→ **PROBLEM TO SOLVE**
Lines from the line with "-ft <genome feature table>, --featuretable" to the line with "will use locus_tag" in the entries below, and only those, must be output exactly, with both ends included.

→ **RECORD EXCERPTS**
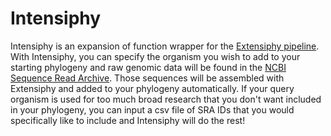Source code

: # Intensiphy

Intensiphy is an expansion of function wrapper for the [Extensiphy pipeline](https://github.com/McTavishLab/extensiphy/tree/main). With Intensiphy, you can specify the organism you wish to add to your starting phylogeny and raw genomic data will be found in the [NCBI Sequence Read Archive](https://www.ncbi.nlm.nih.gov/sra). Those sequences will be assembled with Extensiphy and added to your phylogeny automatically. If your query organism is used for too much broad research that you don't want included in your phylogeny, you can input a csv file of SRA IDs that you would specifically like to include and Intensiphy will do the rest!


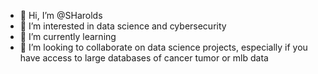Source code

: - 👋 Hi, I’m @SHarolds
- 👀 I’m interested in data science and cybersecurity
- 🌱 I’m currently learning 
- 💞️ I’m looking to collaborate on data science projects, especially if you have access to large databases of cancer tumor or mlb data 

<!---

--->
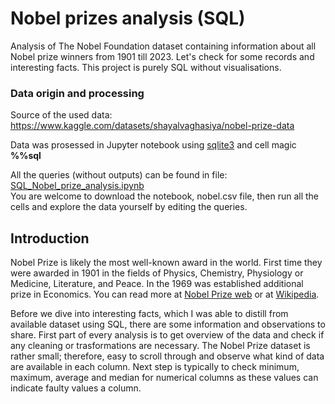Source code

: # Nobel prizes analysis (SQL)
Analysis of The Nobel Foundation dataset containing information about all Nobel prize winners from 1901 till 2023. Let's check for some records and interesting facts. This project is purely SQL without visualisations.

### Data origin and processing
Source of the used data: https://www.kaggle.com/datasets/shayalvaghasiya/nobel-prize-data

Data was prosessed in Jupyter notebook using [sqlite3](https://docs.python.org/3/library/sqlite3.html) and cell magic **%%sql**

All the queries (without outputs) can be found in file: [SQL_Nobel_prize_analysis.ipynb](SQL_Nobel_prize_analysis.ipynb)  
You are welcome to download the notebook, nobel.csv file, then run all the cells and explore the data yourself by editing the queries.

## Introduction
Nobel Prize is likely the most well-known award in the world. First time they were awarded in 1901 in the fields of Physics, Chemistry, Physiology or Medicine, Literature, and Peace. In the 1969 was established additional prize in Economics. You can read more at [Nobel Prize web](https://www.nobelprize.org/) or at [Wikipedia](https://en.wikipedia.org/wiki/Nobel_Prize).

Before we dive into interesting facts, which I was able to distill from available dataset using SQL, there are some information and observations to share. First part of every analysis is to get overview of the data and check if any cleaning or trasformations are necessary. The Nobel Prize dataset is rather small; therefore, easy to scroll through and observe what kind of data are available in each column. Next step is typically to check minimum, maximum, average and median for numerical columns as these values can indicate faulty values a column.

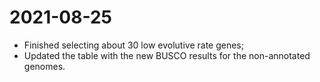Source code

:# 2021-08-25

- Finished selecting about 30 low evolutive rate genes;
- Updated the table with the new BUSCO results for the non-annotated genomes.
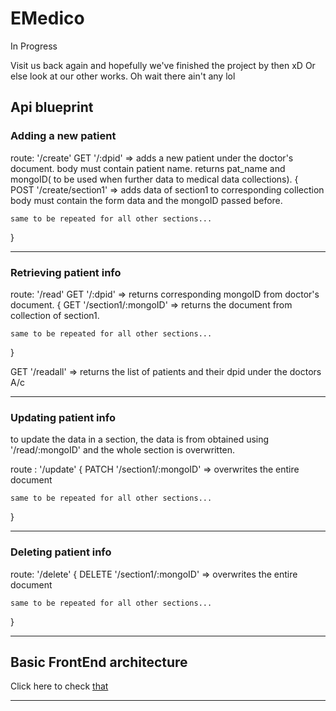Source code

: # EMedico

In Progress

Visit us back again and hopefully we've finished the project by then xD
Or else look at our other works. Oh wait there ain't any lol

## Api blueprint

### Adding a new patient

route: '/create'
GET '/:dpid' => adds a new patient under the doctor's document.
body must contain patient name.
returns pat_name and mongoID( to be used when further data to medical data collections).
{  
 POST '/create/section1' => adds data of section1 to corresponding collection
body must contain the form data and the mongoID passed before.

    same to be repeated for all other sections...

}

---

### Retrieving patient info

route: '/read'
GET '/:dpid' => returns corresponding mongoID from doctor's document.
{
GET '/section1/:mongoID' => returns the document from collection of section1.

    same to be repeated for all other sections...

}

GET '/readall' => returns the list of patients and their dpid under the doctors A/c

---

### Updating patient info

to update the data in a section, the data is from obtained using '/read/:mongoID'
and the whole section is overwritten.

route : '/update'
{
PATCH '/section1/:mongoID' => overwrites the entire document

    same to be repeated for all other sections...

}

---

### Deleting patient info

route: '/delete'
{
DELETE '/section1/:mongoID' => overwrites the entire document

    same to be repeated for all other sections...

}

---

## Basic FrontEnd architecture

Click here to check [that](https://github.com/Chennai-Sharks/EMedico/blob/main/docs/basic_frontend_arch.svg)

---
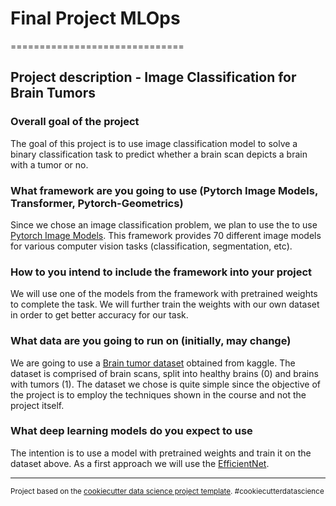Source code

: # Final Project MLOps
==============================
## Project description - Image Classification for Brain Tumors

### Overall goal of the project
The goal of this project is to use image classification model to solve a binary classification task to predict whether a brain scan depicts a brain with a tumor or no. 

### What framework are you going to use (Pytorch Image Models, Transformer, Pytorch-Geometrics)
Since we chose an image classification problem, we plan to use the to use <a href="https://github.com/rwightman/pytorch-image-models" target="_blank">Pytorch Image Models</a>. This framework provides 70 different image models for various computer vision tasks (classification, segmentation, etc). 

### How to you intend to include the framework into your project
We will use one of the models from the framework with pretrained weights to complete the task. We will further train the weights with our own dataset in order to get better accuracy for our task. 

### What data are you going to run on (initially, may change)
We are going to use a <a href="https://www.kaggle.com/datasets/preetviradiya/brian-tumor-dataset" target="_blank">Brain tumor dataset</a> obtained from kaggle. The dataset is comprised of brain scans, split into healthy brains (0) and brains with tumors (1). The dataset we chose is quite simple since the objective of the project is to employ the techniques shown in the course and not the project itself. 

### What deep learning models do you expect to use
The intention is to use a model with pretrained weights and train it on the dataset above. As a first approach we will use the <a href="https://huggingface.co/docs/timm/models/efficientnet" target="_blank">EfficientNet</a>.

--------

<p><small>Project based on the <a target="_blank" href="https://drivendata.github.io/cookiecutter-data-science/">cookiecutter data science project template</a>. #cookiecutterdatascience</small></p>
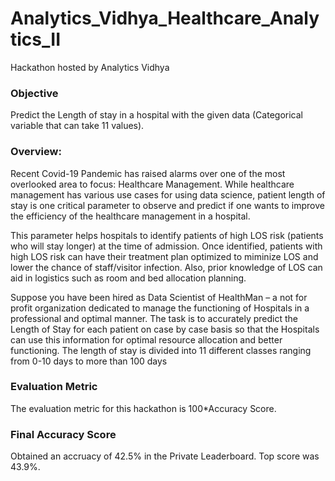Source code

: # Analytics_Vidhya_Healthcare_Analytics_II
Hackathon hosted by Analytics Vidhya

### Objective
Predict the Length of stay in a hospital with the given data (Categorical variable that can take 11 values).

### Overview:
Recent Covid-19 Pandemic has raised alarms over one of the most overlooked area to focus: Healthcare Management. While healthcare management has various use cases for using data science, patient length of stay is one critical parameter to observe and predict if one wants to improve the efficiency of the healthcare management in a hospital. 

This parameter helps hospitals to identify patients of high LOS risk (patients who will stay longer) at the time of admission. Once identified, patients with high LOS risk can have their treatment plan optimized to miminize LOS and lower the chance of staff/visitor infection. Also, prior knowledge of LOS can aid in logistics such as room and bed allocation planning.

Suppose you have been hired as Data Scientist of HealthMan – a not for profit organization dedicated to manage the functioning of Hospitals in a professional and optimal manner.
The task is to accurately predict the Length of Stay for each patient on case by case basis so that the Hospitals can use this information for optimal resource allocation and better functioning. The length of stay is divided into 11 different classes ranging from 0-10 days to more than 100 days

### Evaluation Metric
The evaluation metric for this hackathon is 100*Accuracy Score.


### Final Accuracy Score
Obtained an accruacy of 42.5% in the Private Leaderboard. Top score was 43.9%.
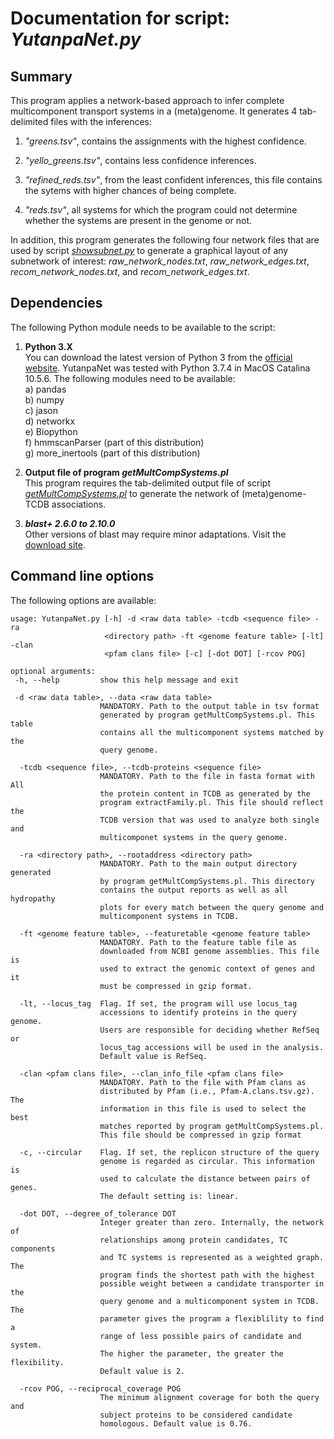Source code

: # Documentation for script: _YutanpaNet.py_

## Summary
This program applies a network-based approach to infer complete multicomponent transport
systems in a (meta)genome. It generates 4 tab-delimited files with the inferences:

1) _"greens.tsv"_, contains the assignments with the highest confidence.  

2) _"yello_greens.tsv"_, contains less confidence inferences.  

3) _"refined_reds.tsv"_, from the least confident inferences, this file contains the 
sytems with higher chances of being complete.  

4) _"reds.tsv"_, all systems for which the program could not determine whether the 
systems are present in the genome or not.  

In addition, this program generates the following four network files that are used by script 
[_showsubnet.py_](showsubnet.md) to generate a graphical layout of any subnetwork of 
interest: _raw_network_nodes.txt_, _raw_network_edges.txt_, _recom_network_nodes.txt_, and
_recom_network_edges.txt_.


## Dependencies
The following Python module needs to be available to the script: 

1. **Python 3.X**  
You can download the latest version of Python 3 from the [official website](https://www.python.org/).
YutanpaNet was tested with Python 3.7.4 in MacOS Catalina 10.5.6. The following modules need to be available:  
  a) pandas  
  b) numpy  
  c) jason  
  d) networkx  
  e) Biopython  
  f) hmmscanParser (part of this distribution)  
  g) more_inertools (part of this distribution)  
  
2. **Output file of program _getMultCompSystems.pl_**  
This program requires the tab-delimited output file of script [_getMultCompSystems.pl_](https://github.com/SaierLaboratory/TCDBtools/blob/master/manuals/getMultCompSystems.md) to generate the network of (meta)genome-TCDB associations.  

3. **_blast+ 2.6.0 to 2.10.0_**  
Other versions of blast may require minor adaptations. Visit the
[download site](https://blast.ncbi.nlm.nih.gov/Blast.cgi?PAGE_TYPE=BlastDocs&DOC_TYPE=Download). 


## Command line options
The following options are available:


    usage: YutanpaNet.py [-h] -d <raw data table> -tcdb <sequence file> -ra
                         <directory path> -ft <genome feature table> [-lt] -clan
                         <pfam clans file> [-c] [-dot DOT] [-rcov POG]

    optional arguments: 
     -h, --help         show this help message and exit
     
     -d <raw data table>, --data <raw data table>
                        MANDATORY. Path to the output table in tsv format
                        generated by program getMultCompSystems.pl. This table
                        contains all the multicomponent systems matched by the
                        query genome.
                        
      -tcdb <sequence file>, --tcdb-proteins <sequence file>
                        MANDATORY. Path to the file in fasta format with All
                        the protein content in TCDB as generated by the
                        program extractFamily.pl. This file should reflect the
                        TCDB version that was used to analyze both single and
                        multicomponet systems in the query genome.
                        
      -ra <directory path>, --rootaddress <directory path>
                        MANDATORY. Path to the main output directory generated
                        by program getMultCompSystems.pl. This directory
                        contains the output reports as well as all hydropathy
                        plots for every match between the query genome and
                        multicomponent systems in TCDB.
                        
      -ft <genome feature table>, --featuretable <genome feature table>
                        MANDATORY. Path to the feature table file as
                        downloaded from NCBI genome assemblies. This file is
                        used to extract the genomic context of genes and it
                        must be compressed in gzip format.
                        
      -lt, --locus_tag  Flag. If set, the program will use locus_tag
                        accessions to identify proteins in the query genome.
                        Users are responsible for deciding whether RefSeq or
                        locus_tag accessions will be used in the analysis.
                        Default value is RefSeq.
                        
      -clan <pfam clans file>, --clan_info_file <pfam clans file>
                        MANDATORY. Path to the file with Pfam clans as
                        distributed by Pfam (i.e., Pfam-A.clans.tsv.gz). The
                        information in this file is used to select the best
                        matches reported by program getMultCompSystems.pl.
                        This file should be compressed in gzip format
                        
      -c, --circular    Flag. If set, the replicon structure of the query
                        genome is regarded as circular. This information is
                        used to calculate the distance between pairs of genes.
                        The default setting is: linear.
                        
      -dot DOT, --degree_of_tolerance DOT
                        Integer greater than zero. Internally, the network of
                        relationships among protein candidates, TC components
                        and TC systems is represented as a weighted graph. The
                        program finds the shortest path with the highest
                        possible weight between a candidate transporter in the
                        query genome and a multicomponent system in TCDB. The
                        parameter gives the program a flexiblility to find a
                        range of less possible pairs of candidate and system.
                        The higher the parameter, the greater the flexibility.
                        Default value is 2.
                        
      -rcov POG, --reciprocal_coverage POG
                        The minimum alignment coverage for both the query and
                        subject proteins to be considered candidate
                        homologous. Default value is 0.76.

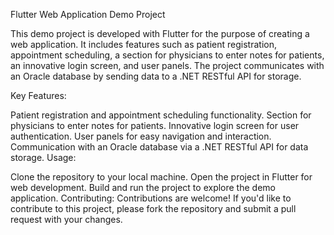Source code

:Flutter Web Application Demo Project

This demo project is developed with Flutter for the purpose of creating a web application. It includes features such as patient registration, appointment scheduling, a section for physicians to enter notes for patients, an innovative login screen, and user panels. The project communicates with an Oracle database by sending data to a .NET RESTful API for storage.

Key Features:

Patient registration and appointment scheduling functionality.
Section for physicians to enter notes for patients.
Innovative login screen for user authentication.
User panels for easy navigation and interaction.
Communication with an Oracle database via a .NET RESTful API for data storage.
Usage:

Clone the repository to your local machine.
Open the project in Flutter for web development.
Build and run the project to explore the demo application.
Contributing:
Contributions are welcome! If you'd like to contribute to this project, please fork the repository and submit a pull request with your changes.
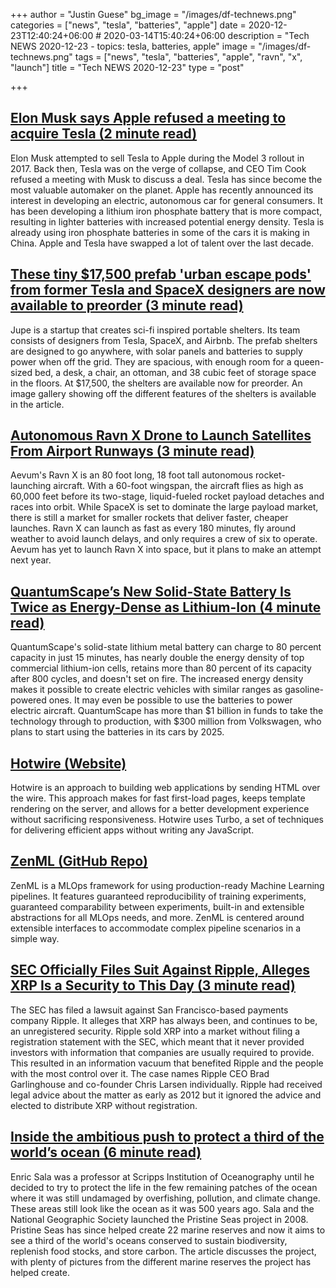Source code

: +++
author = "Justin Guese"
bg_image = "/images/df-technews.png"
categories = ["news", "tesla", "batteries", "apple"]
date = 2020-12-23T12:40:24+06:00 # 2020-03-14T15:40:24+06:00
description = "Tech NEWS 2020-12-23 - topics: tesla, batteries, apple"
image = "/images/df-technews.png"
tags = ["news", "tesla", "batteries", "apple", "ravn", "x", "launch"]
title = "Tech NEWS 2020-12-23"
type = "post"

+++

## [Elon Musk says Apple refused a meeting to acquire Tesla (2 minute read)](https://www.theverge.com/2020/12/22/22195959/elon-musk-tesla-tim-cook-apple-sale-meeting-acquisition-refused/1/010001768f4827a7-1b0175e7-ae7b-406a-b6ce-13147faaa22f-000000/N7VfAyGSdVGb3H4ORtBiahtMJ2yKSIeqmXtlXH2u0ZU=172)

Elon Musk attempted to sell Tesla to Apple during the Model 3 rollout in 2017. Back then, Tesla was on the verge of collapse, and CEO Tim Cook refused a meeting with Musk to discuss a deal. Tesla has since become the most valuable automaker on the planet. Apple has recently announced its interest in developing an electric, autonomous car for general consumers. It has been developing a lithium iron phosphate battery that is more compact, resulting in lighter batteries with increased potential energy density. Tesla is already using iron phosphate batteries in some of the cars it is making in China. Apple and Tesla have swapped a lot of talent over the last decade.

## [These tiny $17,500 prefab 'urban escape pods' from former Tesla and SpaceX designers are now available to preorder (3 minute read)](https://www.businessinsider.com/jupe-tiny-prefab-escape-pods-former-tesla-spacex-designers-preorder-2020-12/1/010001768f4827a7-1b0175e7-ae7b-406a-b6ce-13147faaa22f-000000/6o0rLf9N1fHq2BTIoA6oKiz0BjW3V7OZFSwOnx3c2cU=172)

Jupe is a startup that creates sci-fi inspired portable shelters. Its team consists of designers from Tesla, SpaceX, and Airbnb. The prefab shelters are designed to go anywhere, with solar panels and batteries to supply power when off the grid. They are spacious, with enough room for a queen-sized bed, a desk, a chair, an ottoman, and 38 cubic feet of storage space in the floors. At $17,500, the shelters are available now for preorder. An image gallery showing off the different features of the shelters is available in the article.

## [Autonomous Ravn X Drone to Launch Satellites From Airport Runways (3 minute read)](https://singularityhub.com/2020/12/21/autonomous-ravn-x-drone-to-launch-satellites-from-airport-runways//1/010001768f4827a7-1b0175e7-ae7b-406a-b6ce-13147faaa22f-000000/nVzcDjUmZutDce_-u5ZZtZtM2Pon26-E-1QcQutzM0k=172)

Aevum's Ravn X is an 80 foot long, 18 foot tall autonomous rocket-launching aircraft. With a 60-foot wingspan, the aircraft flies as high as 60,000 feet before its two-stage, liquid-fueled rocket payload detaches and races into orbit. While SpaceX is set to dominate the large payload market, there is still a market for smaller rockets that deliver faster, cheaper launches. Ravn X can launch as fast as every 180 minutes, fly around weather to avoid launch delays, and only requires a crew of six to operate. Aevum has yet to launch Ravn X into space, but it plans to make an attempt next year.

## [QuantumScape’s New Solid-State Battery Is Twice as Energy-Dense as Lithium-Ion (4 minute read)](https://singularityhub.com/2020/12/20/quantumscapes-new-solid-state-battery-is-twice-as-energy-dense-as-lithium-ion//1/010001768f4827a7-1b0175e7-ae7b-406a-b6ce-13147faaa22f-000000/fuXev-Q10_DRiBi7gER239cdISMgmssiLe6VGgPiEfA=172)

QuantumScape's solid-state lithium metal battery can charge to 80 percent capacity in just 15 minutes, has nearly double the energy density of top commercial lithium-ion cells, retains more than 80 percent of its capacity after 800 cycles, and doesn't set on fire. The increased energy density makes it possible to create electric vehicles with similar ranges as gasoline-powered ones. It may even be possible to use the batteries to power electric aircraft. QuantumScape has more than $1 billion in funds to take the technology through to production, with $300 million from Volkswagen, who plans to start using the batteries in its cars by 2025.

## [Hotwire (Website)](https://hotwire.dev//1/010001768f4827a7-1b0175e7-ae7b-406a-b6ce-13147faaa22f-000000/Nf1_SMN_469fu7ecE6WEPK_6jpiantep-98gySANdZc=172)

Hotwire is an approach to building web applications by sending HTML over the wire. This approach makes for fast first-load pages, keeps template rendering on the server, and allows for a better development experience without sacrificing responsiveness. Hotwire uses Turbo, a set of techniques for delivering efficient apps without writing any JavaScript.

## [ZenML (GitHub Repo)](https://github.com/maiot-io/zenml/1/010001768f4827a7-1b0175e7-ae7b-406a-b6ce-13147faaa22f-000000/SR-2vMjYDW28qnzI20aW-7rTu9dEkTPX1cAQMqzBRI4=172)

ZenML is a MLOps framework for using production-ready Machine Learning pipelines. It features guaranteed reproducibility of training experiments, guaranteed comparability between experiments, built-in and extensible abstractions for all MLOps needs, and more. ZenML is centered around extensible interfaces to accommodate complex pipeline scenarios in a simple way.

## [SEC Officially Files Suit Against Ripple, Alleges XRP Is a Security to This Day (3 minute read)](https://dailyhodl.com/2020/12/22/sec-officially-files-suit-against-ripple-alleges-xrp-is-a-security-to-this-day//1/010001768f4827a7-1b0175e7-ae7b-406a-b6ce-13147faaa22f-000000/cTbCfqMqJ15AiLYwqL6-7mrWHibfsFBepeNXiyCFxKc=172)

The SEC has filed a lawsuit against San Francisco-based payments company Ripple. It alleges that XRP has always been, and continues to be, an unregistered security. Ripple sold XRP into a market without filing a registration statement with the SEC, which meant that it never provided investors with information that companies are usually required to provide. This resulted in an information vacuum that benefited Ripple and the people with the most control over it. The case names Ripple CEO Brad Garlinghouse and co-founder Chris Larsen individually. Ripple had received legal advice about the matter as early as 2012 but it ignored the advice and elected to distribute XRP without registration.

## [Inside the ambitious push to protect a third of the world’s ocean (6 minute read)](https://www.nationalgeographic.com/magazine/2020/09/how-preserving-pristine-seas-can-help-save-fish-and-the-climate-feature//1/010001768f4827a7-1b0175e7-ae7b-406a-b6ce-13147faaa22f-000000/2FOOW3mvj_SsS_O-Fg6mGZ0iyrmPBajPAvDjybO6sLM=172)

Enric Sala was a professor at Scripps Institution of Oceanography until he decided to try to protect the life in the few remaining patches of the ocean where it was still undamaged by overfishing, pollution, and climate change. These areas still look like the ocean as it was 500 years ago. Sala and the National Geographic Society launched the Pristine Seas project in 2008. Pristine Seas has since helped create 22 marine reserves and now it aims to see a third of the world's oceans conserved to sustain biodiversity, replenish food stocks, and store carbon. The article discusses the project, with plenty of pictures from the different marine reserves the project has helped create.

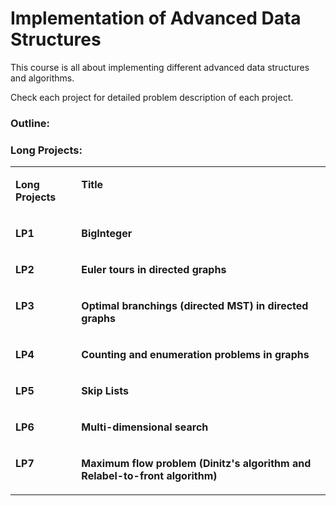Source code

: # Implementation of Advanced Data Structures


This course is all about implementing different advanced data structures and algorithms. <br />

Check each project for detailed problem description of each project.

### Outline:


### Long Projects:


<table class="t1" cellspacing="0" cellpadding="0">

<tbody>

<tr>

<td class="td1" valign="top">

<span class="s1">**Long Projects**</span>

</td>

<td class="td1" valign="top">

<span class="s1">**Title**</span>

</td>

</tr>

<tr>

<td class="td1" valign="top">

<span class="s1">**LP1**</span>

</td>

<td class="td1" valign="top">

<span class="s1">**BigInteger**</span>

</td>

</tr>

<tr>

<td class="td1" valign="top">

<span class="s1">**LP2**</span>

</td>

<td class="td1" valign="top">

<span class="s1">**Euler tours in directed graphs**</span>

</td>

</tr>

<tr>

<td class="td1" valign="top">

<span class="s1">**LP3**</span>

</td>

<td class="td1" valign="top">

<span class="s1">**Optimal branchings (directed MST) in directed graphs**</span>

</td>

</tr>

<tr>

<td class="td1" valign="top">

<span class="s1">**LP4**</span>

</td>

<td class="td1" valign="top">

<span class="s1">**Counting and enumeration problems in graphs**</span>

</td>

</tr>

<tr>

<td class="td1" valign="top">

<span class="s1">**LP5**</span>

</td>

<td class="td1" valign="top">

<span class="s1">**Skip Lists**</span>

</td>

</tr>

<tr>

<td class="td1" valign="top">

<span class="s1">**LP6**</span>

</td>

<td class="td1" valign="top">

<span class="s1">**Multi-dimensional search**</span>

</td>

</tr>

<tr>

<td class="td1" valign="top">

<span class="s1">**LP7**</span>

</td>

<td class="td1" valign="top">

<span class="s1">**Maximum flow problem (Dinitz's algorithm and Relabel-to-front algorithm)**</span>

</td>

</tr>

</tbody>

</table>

→ **ANSWER BOX**
      -ft <genome feature table>, --featuretable <genome feature table>
                        MANDATORY. Path to the feature table file as
                        downloaded from NCBI genome assemblies. This file is
                        used to extract the genomic context of genes and it
                        must be compressed in gzip format.
                        
      -lt, --locus_tag  Flag. If set, the program will use locus_tag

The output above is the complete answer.